In Georgia and every other state, it is critical to understand the differences between criminal charges, especially in certain situation where the terms are frequently used interchangeably, as is often the case with assault and battery.
Assault and battery have different legal meanings and definitions in Georgia, even though when the state prosecutor charges an individual with one of these crimes, they often charge the same individual with the other because they can often go hand-in-hand. However, this is not always true.
What is assault?
By definition, assault is the intentional act of causing another person to have a reasonable fear of imminent harm or offensive contact.
In Georgia, physical contact need not occur for an assault to occur. The crime of assault is focused primarily on the threat or fear of harm rather than any actual bodily injury.
What is battery?
Battery is the intentional physical contact or striking of another person without their consent. Unlike the crime of assault, battery requires some form of physical contact to happen. Even minor contact, such as a push or a slap, is enough for a battery charge.
Why are assault and battery often used interchangeably?
In many cases, both crimes go hand in hand. For example, if a person verbally threatens another and then physically strikes them, the state can charge them with assault and battery.
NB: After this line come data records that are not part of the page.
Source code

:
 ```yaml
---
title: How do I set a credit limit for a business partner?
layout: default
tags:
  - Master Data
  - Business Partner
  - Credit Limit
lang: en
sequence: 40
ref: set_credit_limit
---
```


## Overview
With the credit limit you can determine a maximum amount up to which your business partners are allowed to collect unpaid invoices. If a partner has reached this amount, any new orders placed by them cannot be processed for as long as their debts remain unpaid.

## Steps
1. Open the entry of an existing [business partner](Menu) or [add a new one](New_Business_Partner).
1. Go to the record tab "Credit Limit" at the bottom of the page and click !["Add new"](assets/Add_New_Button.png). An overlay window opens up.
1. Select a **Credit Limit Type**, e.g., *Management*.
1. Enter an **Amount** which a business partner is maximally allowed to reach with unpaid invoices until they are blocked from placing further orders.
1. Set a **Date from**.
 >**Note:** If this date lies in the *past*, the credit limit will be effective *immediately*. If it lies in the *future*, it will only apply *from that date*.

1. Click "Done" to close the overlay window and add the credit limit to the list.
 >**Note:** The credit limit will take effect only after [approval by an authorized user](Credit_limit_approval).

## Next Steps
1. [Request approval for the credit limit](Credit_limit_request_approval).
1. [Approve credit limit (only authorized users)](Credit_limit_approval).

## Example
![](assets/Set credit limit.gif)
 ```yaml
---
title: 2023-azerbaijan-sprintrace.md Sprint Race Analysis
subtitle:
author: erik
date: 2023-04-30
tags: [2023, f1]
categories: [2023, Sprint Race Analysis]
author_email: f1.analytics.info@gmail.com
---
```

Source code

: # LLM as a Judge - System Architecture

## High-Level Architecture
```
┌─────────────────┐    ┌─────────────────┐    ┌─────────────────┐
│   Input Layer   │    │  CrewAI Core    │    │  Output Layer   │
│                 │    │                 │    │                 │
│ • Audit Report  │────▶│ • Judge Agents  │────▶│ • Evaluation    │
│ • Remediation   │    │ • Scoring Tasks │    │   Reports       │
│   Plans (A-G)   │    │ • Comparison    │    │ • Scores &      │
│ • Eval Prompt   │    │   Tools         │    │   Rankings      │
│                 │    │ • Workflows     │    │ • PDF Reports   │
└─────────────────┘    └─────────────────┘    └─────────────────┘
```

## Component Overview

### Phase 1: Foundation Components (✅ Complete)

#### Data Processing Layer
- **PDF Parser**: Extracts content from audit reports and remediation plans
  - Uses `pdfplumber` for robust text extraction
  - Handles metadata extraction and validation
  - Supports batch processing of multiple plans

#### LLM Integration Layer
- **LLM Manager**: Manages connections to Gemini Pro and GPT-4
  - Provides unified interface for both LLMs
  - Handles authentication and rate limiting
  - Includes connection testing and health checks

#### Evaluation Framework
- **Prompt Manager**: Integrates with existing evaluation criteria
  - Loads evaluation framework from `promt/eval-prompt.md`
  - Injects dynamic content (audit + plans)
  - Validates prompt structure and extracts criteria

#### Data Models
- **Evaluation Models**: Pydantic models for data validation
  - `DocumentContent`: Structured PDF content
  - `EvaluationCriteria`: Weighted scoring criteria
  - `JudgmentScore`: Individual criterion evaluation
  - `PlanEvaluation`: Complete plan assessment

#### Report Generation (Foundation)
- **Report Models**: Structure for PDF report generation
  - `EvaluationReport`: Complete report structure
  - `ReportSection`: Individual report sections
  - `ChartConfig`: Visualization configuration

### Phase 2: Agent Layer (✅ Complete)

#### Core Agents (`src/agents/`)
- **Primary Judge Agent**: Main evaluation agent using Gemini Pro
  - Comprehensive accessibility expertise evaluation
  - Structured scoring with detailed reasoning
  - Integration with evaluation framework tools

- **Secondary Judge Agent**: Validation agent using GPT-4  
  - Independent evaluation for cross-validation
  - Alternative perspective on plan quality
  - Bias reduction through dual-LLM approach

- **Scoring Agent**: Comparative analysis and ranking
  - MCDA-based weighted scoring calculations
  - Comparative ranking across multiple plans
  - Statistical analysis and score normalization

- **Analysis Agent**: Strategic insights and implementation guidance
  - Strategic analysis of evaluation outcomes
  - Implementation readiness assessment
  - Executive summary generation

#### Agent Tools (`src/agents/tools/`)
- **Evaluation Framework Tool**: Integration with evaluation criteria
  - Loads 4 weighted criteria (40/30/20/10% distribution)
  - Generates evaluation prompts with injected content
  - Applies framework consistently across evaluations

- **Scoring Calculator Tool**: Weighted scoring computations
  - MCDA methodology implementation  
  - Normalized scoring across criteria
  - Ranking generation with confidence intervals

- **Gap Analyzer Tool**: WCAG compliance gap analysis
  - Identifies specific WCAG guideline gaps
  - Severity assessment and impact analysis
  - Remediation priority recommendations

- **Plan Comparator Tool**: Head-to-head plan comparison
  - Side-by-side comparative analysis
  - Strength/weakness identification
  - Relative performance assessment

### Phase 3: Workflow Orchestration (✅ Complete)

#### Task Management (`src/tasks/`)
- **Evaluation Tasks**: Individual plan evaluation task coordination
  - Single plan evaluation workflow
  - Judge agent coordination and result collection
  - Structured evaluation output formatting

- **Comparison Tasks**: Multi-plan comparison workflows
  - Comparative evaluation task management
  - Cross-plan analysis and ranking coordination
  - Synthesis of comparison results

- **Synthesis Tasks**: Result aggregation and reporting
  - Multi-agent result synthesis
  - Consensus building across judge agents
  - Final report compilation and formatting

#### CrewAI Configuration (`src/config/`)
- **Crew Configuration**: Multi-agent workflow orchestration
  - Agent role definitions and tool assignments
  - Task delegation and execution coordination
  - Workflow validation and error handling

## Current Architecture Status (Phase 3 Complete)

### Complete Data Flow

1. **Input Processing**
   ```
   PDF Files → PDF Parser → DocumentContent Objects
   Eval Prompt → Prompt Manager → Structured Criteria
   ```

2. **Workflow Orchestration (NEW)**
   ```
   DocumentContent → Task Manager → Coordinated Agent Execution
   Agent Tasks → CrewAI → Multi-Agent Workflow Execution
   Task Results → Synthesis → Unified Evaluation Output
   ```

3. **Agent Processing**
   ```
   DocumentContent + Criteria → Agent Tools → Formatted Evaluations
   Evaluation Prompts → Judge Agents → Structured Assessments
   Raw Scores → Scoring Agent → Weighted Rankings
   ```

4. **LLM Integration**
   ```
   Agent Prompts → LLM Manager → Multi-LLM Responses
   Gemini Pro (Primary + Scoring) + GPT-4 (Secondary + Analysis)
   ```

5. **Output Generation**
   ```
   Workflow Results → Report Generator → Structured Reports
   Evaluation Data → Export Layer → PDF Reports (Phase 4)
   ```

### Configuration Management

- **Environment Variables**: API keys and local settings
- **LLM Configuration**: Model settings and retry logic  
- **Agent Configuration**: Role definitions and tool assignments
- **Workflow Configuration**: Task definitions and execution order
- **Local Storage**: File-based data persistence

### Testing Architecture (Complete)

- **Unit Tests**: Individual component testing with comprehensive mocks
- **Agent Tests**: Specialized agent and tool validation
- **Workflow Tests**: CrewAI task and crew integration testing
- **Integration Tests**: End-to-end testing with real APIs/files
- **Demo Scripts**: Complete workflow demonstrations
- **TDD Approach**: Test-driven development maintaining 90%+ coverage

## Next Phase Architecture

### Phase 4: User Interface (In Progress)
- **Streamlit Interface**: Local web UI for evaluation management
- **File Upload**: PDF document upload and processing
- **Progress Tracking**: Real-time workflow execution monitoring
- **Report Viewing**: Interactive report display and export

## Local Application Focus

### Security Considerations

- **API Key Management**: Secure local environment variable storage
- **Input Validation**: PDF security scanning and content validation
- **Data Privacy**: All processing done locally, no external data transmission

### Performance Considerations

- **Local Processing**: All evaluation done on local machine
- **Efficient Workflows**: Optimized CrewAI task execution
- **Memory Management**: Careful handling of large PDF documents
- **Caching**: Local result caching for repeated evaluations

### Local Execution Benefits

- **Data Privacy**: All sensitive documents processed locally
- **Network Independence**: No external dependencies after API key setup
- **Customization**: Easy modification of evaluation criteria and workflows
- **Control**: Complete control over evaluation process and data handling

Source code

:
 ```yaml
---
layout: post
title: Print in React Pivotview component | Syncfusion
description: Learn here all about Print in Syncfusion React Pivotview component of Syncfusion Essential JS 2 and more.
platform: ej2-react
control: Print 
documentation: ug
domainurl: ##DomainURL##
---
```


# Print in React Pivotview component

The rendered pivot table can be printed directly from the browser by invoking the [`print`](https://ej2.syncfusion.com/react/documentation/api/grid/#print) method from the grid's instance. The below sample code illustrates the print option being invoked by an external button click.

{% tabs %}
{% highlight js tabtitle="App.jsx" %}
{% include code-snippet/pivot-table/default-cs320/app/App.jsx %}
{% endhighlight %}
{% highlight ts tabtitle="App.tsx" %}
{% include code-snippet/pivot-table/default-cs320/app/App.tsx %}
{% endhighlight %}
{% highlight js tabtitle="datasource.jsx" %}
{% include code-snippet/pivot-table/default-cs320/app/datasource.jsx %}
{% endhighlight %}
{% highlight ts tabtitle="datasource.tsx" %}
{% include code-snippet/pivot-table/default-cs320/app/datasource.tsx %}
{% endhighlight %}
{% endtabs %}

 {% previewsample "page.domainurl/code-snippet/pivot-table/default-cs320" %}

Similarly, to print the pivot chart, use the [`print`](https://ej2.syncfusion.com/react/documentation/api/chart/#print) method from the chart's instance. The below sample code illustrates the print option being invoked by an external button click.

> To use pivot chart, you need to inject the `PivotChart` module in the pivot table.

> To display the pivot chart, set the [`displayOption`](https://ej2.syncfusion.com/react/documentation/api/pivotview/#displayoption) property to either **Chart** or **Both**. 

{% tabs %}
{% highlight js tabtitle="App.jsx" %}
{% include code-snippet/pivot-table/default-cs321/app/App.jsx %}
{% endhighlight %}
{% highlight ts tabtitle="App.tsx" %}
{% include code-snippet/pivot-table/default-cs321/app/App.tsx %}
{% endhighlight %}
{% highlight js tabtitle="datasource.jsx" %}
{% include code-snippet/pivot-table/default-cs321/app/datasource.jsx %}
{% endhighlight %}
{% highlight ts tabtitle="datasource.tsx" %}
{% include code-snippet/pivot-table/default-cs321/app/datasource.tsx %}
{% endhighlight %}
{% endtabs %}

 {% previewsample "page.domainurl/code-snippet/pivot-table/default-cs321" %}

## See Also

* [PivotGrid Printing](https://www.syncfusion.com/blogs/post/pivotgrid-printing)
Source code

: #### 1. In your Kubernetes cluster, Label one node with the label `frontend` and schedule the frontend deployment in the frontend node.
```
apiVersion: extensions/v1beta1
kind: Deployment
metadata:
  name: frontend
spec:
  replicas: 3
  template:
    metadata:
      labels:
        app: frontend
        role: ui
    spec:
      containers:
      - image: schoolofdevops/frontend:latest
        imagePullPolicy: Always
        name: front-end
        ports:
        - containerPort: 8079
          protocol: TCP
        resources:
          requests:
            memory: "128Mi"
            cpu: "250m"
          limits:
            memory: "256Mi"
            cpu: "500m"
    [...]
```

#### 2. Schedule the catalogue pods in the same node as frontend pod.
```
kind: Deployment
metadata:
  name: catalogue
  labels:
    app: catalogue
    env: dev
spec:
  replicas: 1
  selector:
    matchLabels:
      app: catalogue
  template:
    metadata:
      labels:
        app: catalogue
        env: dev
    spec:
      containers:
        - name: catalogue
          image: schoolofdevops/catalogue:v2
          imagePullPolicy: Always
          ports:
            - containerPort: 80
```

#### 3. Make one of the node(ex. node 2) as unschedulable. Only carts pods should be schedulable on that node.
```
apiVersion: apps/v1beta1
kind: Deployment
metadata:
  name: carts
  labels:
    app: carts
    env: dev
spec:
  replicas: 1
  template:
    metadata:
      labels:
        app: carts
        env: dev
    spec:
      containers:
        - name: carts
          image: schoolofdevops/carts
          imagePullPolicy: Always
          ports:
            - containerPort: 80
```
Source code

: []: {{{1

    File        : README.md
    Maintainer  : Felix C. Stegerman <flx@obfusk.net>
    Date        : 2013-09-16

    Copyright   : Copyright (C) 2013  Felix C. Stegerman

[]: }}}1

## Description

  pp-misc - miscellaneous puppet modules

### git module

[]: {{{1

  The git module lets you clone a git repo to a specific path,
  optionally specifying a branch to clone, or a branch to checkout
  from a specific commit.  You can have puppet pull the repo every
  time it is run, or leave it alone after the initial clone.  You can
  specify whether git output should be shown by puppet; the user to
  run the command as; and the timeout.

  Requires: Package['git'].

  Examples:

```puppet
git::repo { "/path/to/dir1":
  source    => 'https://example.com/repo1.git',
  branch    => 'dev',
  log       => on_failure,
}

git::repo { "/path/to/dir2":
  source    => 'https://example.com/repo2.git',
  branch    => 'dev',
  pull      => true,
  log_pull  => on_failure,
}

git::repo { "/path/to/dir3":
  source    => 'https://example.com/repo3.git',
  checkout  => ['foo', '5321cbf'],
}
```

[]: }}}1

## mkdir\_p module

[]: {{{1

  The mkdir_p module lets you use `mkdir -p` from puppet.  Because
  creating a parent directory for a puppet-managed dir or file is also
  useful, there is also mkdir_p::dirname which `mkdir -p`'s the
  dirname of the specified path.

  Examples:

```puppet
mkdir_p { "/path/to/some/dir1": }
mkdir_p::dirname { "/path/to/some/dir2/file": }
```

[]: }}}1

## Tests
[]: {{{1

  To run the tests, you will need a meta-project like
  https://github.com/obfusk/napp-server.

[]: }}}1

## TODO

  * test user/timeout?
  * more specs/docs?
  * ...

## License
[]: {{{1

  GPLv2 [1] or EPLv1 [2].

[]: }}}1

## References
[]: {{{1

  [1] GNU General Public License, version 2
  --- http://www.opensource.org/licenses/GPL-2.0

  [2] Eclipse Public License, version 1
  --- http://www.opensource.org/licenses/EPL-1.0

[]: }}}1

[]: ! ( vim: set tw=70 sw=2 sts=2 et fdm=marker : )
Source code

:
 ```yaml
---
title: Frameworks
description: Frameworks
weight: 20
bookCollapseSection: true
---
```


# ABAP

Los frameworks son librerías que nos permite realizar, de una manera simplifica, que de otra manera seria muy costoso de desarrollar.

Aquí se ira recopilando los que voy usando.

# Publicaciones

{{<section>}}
In other cases, these charges can stand alone, so both acts don’t need to occur simultaneously or in the same case.
What types of crime are assault and battery?
Under Georgia law, assault and battery are misdemeanors unless aggravating factors exist. Certain factors can escalate the charges from simple misdemeanors to aggravated assault or battery, which are often felony charges and carry longer prison sentences.
Even though assault and battery, in many cases, go hand-in-hand, it is critical to understand the differences between the two crimes, any aggravating factors that could make either crime worse and any existing legal defenses.